Grafana Labs has publicly confirmed that an attacker stole portions of its source code after compromising a GitHub token, then attempted to extort the company in exchange for not leaking the stolen material. Grafana refused to pay, citing FBI guidance, and reports that no customer data or production systems were impacted.
What Happened
An unauthorized actor obtained a valid GitHub token belonging to Grafana Labs and used it to access part of the company's GitHub environment. Once the intrusion was detected, Grafana invalidated the compromised credentials, launched a forensic investigation, and rolled out additional protections around the affected environment. The attacker subsequently contacted Grafana with an extortion demand, threatening to publish the stolen source code unless paid. Grafana publicly refused to comply, pointing to longstanding FBI guidance that paying ransoms does not guarantee data is returned, kept private, or that further attacks will not follow.
What Was Taken
The confirmed loss is limited to source code residing in the impacted GitHub environment. Grafana states that no customer data, telemetry, or production systems were accessed or exfiltrated during the incident. The exact scope of the affected repositories has not been disclosed, but the company has indicated that a more detailed account will follow the completion of its post-incident review.
Why It Matters
Source code theft is rarely an immediate operational crisis, but it has a long tail. As Grafana itself acknowledged, attackers in possession of stolen code can methodically study it for undisclosed vulnerabilities, hardcoded secrets, authentication logic, and deployment details that may aid future intrusions, including supply chain attacks against downstream users. Grafana's observability stack is deeply embedded in monitoring pipelines across enterprises, governments, and cloud-native shops, which raises the stakes of any code-level disclosure.

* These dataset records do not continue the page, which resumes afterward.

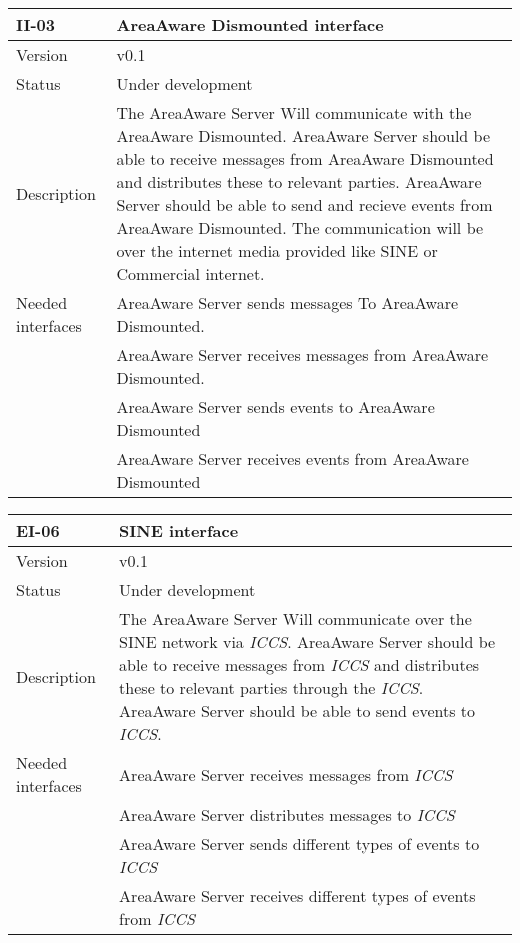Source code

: \begin{longtable}{| p{3.5cm} |  p{10cm} | }
	\hline
	\textbf{II-03} &  \textbf{AreaAware Dismounted interface } \\
	\hline
	Version & v0.1 \\
	\hline
	Status & Under development \\
	\hline
	Description & The AreaAware Server Will communicate with the AreaAware Dismounted. AreaAware Server should be able to receive messages from AreaAware Dismounted and distributes these to relevant parties. AreaAware Server should be able to send and recieve events from AreaAware Dismounted. The communication will be over the internet media provided like SINE or Commercial internet.
	\\
	\hline
	Needed interfaces & AreaAware Server sends messages To AreaAware Dismounted.  \\
		 & AreaAware Server receives messages from AreaAware Dismounted. \\
		 & AreaAware Server sends events to AreaAware Dismounted  \\
		 & AreaAware Server receives events from AreaAware Dismounted  \\
	\hline
\end{longtable}

\begin{longtable}{| p{3.5cm} |  p{10cm} | }
	\hline
	\textbf{EI-06} &  \textbf{SINE interface} \\
	\hline
	Version & v0.1 \\
	\hline
	Status & Under development \\
	\hline
	Description & The AreaAware Server Will communicate over the SINE network via \emph{ICCS}\citep{iccs}. AreaAware Server should be able to receive messages from \emph{ICCS} and distributes these to relevant parties through the \emph{ICCS}.  AreaAware Server should be able to send events to \emph{ICCS}.
	\\
	\hline
	Needed interfaces 
	& AreaAware Server receives messages from \emph{ICCS} \\
	& AreaAware Server distributes messages to \emph{ICCS} \\
	& AreaAware Server sends different types of events to \emph{ICCS} \\
	& AreaAware Server receives different types of events from \emph{ICCS} \\
	\hline
\end{longtable}

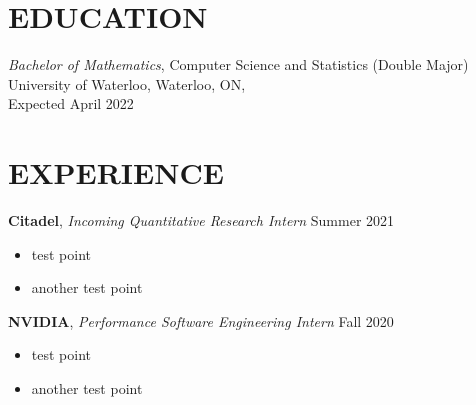 \documentclass[line,margin]{res}
\begin{document}
\address{
    (647) 643-4450 $\cdot$
    \href{mailto:nbvadive@uwaterloo.ca}{nbvadive@uwaterloo.ca} $\cdot$
    \href{https://nicholasvadivelu.com/}{nicholasvadivelu.com}
}


\begin{resume}
\vspace{-4mm}



\section{EDUCATION}
    \textit{Bachelor of Mathematics}, Computer Science and Statistics (Double Major) \\
    University of Waterloo, Waterloo, ON, \\
    Expected April 2022 \\


\section{EXPERIENCE}
    \textbf{Citadel}, \textit{Incoming Quantitative Research Intern} \hfill Summer 2021\\
        \vspace{-4mm}
        \begin{itemize}  \itemsep -2pt %
        \item test point
        \item another test point
        \end{itemize}

    \textbf{NVIDIA}, \textit{Performance Software Engineering Intern} \hfill Fall 2020\\
        \vspace{-4mm}
        \begin{itemize}  \itemsep -2pt %
        \item test point
        \item another test point
        \end{itemize}



\end{resume}
\end{document}

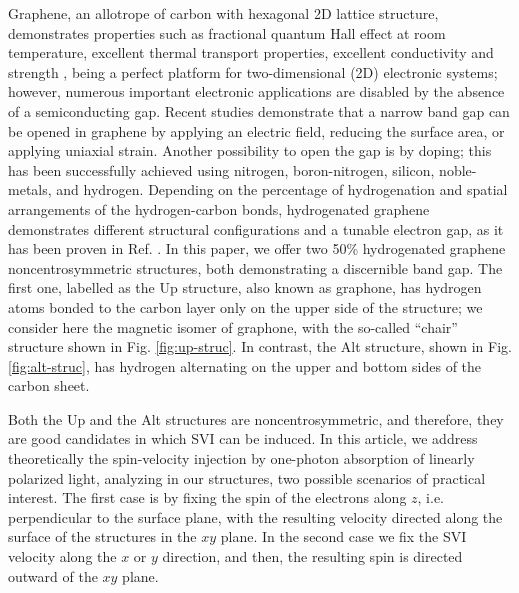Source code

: \documentclass[floatfix,prb,aps,superscriptaddress,showpacs,11pt,preprint,letterpaper]{revtex4}
\begin{document}
Graphene, an allotrope of carbon with hexagonal 2D lattice structure,
demonstrates properties such as fractional quantum Hall effect at room
temperature, excellent thermal transport properties, excellent
conductivity\cite{heerscheNat07} and strength \cite{geimNM07, reinaNL08,
novoselov2S07, balandinNL08}, being a perfect platform  for two-dimensional (2D)
electronic systems; however, numerous important electronic applications are disabled by the
absence of a semiconducting gap. Recent studies demonstrate that a narrow band
gap  can be opened in graphene by applying an electric field,\cite{zhangN09}
reducing the surface area,\cite{hanPRL07} or applying uniaxial
strain.\cite{niACSN08} Another possibility to open the gap is by doping; this
has been successfully achieved using nitrogen,\cite{weiNL2009} 
boron-nitrogen,\cite{guoIJ11} silicon,\cite{colettiPRB10} 
noble-metals,\cite{varykhalovPRB10} and hydrogen.\cite{eliasS09, guisingerNL09,
samarakoonACSN10} Depending on the percentage of hydrogenation and spatial
arrangements of the hydrogen-carbon bonds, hydrogenated graphene demonstrates
different structural configurations and a tunable electron gap, as it has been
proven in Ref. . 
In this paper, we offer two 50\% hydrogenated graphene
noncentrosymmetric structures, both demonstrating a discernible band gap. The
first one, labelled as the Up structure, also known as
graphone,\cite{gmitraPRL13}  has
hydrogen atoms bonded to the carbon layer only on the upper side of the
structure; we consider here the magnetic isomer of graphone, with the so-called
``chair'' structure  shown in Fig. \ref{fig:up-struc}.
In contrast,  the Alt structure, shown in Fig. 
\ref{fig:alt-struc}, has hydrogen alternating on the upper and bottom sides of 
the carbon sheet.\cite{zapataPSB2016}

Both the Up and the Alt  structures
are noncentrosymmetric, and therefore,
they are good candidates in which SVI can be
induced. In this article, 
we address theoretically the spin-velocity injection
by one-photon absorption of linearly polarized light, analyzing
in our structures,
two possible scenarios of practical interest. 
The first case is by fixing the spin of the electrons along $z$, i.e. 
perpendicular 
to the surface plane, with the resulting velocity
directed along the surface of the
structures in the $xy$ plane. 
In the second case we fix the SVI velocity along the
$x$ or $y$ direction, and then, the resulting spin is directed outward of the
$xy$ plane. 
\end{document}
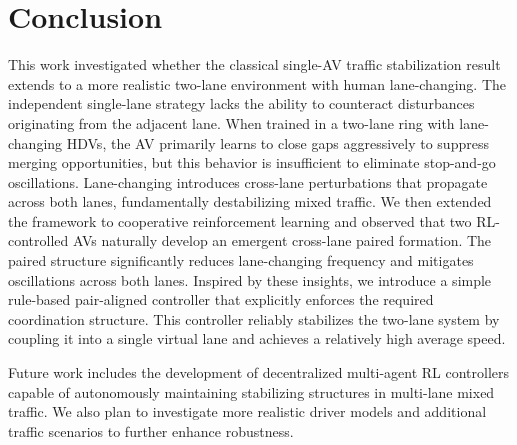 \documentclass{ifacconf}
\newcommand{\1}{\mbox{1}\hspace{-0.25em}\mbox{l}}
\begin{document}
\section{Conclusion}
\label{sec:Conclusion}
This work investigated whether the classical single-AV traffic stabilization result extends to a more realistic two-lane environment with human lane-changing. The independent single-lane strategy lacks the ability to counteract disturbances originating from the adjacent lane. When trained in a two-lane ring with lane-changing HDVs, the AV primarily learns to close gaps aggressively to suppress merging opportunities, but this behavior is insufficient to eliminate stop-and-go oscillations. Lane-changing introduces cross-lane perturbations that propagate across both lanes, fundamentally destabilizing mixed traffic. We then extended the framework to cooperative reinforcement learning and observed that two RL-controlled AVs naturally develop an emergent cross-lane paired formation. The paired structure significantly reduces lane-changing frequency and mitigates oscillations across both lanes. Inspired by these insights, we introduce a simple rule-based 
pair-aligned controller that explicitly enforces the required coordination 
structure. This controller reliably stabilizes the two-lane system by coupling it into a single virtual lane and achieves a relatively high average speed.

Future work includes the development of decentralized multi-agent RL controllers capable of autonomously maintaining stabilizing structures in multi-lane mixed traffic. We also plan to investigate more realistic driver models and additional traffic scenarios to further enhance robustness. 


\balance


  
\end{document}

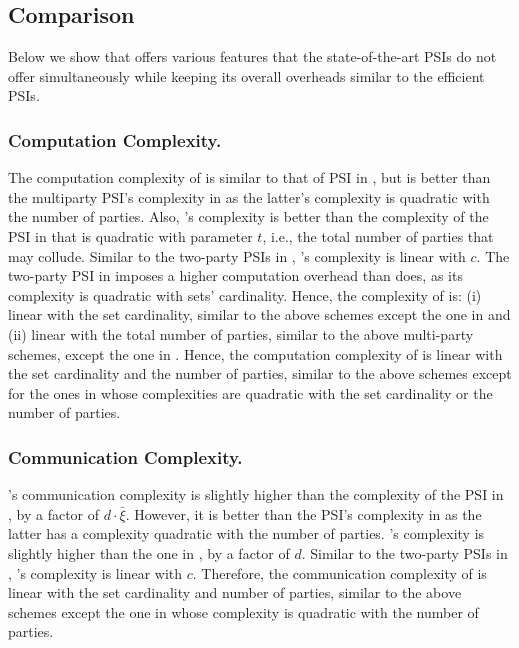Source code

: \vs
\vs

\subsection{Comparison}
Below we show that \epsi offers various features that the state-of-the-art PSIs do not offer simultaneously while keeping its overall overheads similar to the efficient PSIs.  

\vs
\vs

\subsubsection{Computation Complexity.} The  computation complexity  of \epsi is similar to that of PSI in \cite{AbadiDMT22}, but is better than the multiparty PSI's complexity in \cite{DBLP:conf/ccs/KolesnikovMPRT17} as  the latter's complexity is quadratic with the number of parties. Also, \epsi's complexity  is better than the complexity of the PSI in  \cite{NevoTY21}  that is quadratic with parameter $t$, i.e., the total number of parties that may collude. Similar to the two-party PSIs in \cite{DebnathD16,RaghuramanR22}, \epsi's complexity is linear with $c$.  The two-party PSI in \cite{DBLP:conf/dbsec/DongCCR13} imposes a higher computation overhead than \epsi does, as its complexity is quadratic with sets' cardinality. Hence, the complexity of \epsi is: (i) linear with the set cardinality, similar to the above schemes except the one in \cite{DBLP:conf/dbsec/DongCCR13} and (ii) linear with the total number of parties, similar to  the above multi-party schemes, except the one in \cite{DBLP:conf/ccs/KolesnikovMPRT17}. 
%
Hence, the computation complexity of \epsi is linear with the set cardinality and the number of parties, similar to the above schemes except for the ones in \cite{DBLP:conf/ccs/KolesnikovMPRT17,DBLP:conf/dbsec/DongCCR13} whose complexities are quadratic with the set cardinality or the number of parties. 

\vs
\vs


\subsubsection{Communication Complexity.}  \epsi's communication complexity is slightly higher than the complexity of the PSI in \cite{AbadiDMT22}, by a factor of $d\cdot \bar\xi$. However, it is better than the  PSI's complexity in \cite{DBLP:conf/ccs/KolesnikovMPRT17} as the latter has a complexity quadratic with the number of parties. \epsi's complexity is slightly higher than the one in \cite{NevoTY21}, by a factor of $d$. Similar to the two-party PSIs in  \cite{DebnathD16,RaghuramanR22,DBLP:conf/dbsec/DongCCR13}, \epsi's complexity is linear with $c$. 
%
Therefore, the communication complexity of \epsi is linear with the set cardinality and number of parties, similar to the above schemes except the one in \cite{DBLP:conf/ccs/KolesnikovMPRT17} whose complexity is quadratic with the number of parties. 

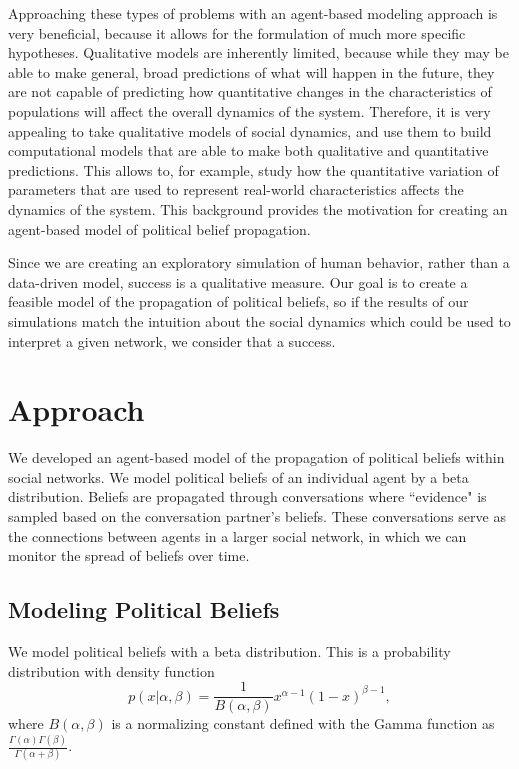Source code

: \documentclass[11pt]{article}
\begin{document}
Approaching these types of problems with an agent-based modeling approach is very beneficial, because it allows for the formulation of much more specific hypotheses. Qualitative models are inherently limited, because while they may be able to make general, broad predictions of what will happen in the future, they are not capable of predicting how quantitative changes in the characteristics of populations will affect the overall dynamics of the system. Therefore, it is very appealing to take qualitative models of social dynamics, and use them to build computational models that are able to make both qualitative and quantitative predictions. This allows to, for example, study how the quantitative variation of parameters that are used to represent real-world characteristics affects the dynamics of the system. This background provides the motivation for creating an agent-based model of political belief propagation.

Since we are creating an exploratory simulation of human behavior, rather than a data-driven model, success is a qualitative measure. Our goal is to create a feasible model of the propagation of political beliefs, so if the results of our simulations match the intuition about the social dynamics which could be used to interpret a given network, we consider that a success.

\section{Approach}

We developed an agent-based model of the propagation of political beliefs within social networks. We model political beliefs of an individual agent by a beta distribution. Beliefs are propagated through conversations where ``evidence" is sampled based on the conversation partner's beliefs. These conversations serve as the connections between agents in a larger social network, in which we can monitor the spread of beliefs over time.

\subsection{Modeling Political Beliefs}

We model political beliefs with a beta distribution. This is a probability distribution with density function \[p(x|\alpha, \beta) = \frac{1}{B(\alpha, \beta)}x^{\alpha-1}(1-x)^{\beta-1},\] where \(B(\alpha,\beta)\) is a normalizing constant defined with the Gamma function as \(\frac{\Gamma(\alpha)\Gamma(\beta)}{\Gamma(\alpha+\beta)}.\)
\end{document}
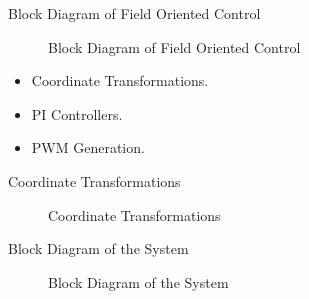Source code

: \begin{frame}{Block Diagram of Field Oriented Control}
	\begin{figure}
		\centering

		\caption{Block Diagram of Field Oriented Control}
	\end{figure}
	\begin{itemize}
		\item Coordinate Transformations.
		\item PI Controllers.
		\item PWM Generation.
	\end{itemize}
\end{frame}


\begin{frame}{Coordinate Transformations}
	\begin{figure}
		\centering
		\caption{Coordinate Transformations}
	\end{figure}
\end{frame}


\begin{frame}{Block Diagram of the System}
	\begin{figure}
		\centering

		\caption{Block Diagram of the System}
	\end{figure}
\end{frame}

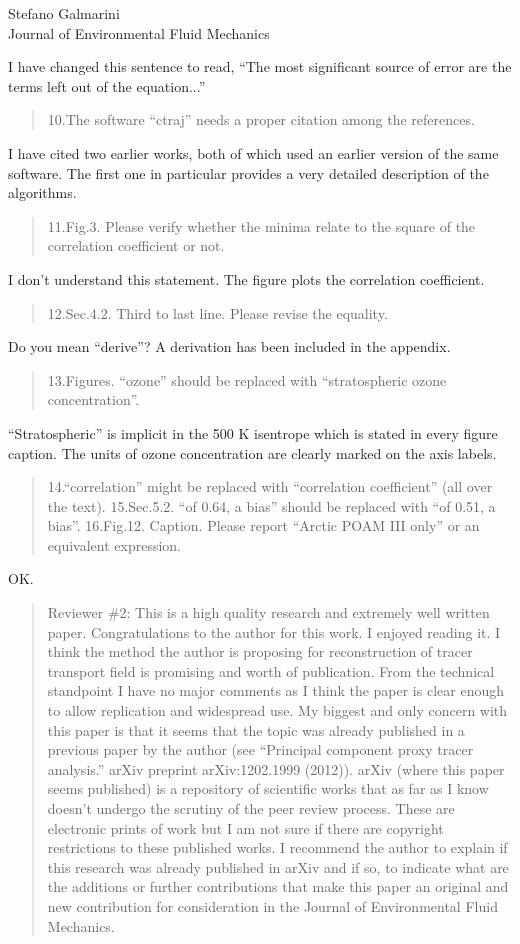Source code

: \documentclass{letter}
\begin{document}
\begin{letter}{Stefano Galmarini\\
Journal of Environmental Fluid Mechanics}
\begin{quote}
\end{quote}
I have changed this sentence to read, ``The most significant source of error are the terms left out of the equation...''
\begin{quote}
10.The software ``ctraj'' needs a proper citation among the references.
\end{quote}
I have cited two earlier works, both of which used an earlier version of the same software. The first one in particular provides a very detailed description of the algorithms.
\begin{quote}
11.Fig.3. Please verify whether the minima relate to the square of the correlation coefficient or not.
\end{quote}
I don't understand this statement. The figure plots the correlation coefficient.
\begin{quote}
12.Sec.4.2. Third to last line. Please revise the equality.
\end{quote}
Do you mean ``derive''? A derivation has been included in the appendix.
\begin{quote}
13.Figures. ``ozone'' should be replaced with ``stratospheric ozone concentration''.
\end{quote}
``Stratospheric'' is implicit in the 500 K isentrope which is stated in 
every figure caption. The units of ozone concentration are clearly marked on the axis labels.
\begin{quote}
14.``correlation'' might be replaced with ``correlation coefficient'' (all over the text).
15.Sec.5.2. ``of 0.64, a bias'' should be replaced with ``of 0.51, a bias''.
16.Fig.12. Caption. Please report ``Arctic POAM III only'' or an equivalent expression.
\end{quote}
OK.

\begin{quote}
Reviewer \#2: This is a high quality research and extremely well written paper. Congratulations to the author for this work. I enjoyed reading it. I think the method the author is proposing for reconstruction of tracer transport field is promising and worth of publication. From the technical standpoint I have no major comments as I think the paper is clear enough to allow replication and widespread use. My biggest and only concern with this paper is that it seems that the topic was already published in a previous paper by the author (see ``Principal component proxy tracer analysis.'' arXiv preprint arXiv:1202.1999 (2012)). arXiv (where this paper seems published)  is a repository of scientific works that as far as I know doesn't undergo the scrutiny of the peer review process. These are electronic prints of work but I am not sure if there are copyright restrictions to these published works. I recommend the author to explain if this research was already published in arXiv and if
so, to indicate what are the additions or further contributions that make this paper an original and new contribution for consideration in the Journal of Environmental Fluid Mechanics.


\end{quote}
\end{letter}
\end{document}
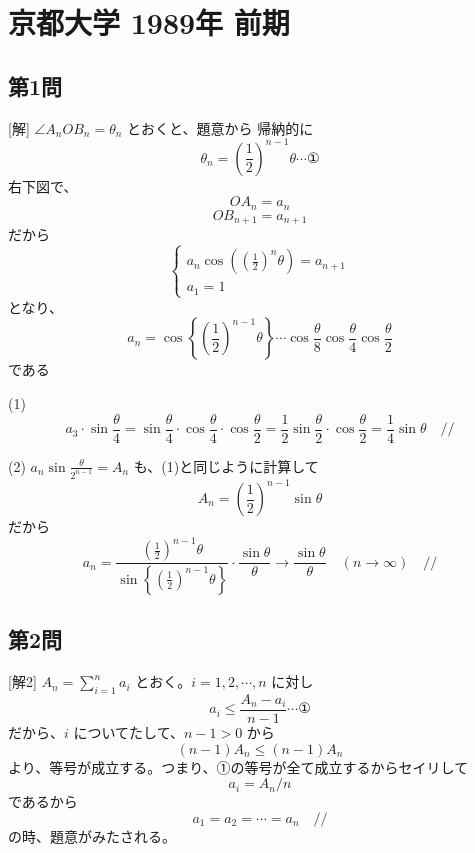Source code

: \documentclass[../main.tex]{subfiles}
\begin{document}
\section*{京都大学 1989年 前期}

\subsection*{第1問}
[解] $\angle A_n O B_n = \theta_n$ とおくと、題意から
帰納的に
\[ \theta_n = \left(\frac{1}{2}\right)^{n-1} \theta \cdots \text{①} \]
右下図で、
\[ OA_n = a_n \]
\[ OB_{n+1} = a_{n+1} \]
だから
\[
  \begin{cases} a_n \cos\left(\left(\frac{1}{2}\right)^n \theta\right) = a_{n+1} \\ a_1 = 1
\end{cases} \]
となり、
\[ a_n = \cos\left\{ \left(\frac{1}{2}\right)^{n-1} \theta \right\} \cdots \cos\frac{\theta}{8} \cos\frac{\theta}{4} \cos\frac{\theta}{2} \]
である

(1)
\[ a_3 \cdot \sin\frac{\theta}{4} = \sin\frac{\theta}{4} \cdot \cos\frac{\theta}{4} \cdot \cos\frac{\theta}{2} = \frac{1}{2} \sin\frac{\theta}{2} \cdot \cos\frac{\theta}{2} = \frac{1}{4} \sin\theta \quad \text{//} \]

(2) $a_n \sin\frac{\theta}{2^{n-1}} = A_n$ も、(1)と同じように計算して
\[ A_n = \left(\frac{1}{2}\right)^{n-1} \sin\theta \]
だから
\[ a_n = \frac{ \left(\frac{1}{2}\right)^{n-1} \theta }{ \sin\left\{ \left(\frac{1}{2}\right)^{n-1} \theta \right\} } \cdot \frac{\sin\theta}{\theta} \to \frac{\sin\theta}{\theta} \quad (n \to \infty) \quad \text{//} \]

\begin{center}
\end{center}

\subsection*{第2問}
[解2] $A_n = \sum_{i=1}^n a_i$ とおく。$i=1,2,\cdots,n$ に対し
\[ a_i \le \frac{A_n - a_i}{n-1} \cdots \text{①} \]
だから、$i$ についてたして、$n-1 > 0$ から
\[ (n-1)A_n \le (n-1)A_n \]
より、等号が成立する。つまり、①の等号が全て成立するからセイリして
\[ a_i = A_n / n \]
であるから
\[ a_1 = a_2 = \cdots = a_n \quad \text{//} \]
の時、題意がみたされる。
\end{document}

Equally notable is the public refusal to pay: it reinforces a no-ransom posture aligned with FBI guidance and removes the financial incentive that fuels repeat targeting.
The Attack Technique
The intrusion stemmed from a compromised GitHub token rather than an exploited vulnerability in Grafana's software. While the company has not yet disclosed how the token was obtained, common vectors for such credentials include leaked secrets in public or third-party repositories, infostealer malware on developer endpoints, phishing of engineering staff, and overscoped or long-lived personal access tokens. The pattern fits a continuing trend in which attackers bypass perimeter defenses entirely by abusing valid developer credentials inside SaaS-hosted code repositories.
What Organizations Should Do
- Inventory all GitHub personal access tokens, fine-grained tokens, and OAuth apps. Revoke anything unused, overscoped, or long-lived, and migrate to short-lived, fine-grained tokens with repository-scoped permissions.
- Enforce SSO, mandatory MFA, and IP allowlisting on the GitHub organization, and require signed commits where feasible.
- Deploy automated secret scanning and push protection across all repositories, and add out-of-band monitoring for anomalous clone, fork, and download activity.
- Harden developer endpoints against infostealers, which remain a primary path to credential theft, and isolate token storage from general browsing sessions.
- Establish a written no-ransom policy aligned with FBI guidance, and rehearse an extortion playbook covering legal, comms, and law-enforcement engagement.
- Treat any source code exposure as a trigger for accelerated secret rotation, dependency review, and targeted threat modeling of authentication and deployment paths exposed in the affected repositories.